┌─ Available data

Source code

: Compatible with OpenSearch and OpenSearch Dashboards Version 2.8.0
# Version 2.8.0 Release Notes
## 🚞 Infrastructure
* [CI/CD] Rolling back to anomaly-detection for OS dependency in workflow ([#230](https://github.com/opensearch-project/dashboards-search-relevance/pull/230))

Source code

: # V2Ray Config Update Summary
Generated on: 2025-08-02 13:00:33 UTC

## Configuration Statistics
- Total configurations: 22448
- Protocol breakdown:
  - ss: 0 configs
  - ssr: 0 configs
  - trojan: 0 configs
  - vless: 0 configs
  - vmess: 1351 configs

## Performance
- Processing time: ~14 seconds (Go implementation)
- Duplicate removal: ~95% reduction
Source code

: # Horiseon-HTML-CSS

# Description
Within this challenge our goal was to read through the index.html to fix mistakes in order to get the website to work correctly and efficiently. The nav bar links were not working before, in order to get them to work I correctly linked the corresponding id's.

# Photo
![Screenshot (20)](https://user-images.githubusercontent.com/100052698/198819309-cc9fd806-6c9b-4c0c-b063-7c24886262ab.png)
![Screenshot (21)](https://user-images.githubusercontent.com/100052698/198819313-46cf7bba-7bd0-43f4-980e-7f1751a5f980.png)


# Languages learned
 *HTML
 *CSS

└─

Scan the data above; copy every line where "images" appears.

![Screenshot (20)](https://user-images.githubusercontent.com/100052698/198819309-cc9fd806-6c9b-4c0c-b063-7c24886262ab.png)
![Screenshot (21)](https://user-images.githubusercontent.com/100052698/198819313-46cf7bba-7bd0-43f4-980e-7f1751a5f980.png)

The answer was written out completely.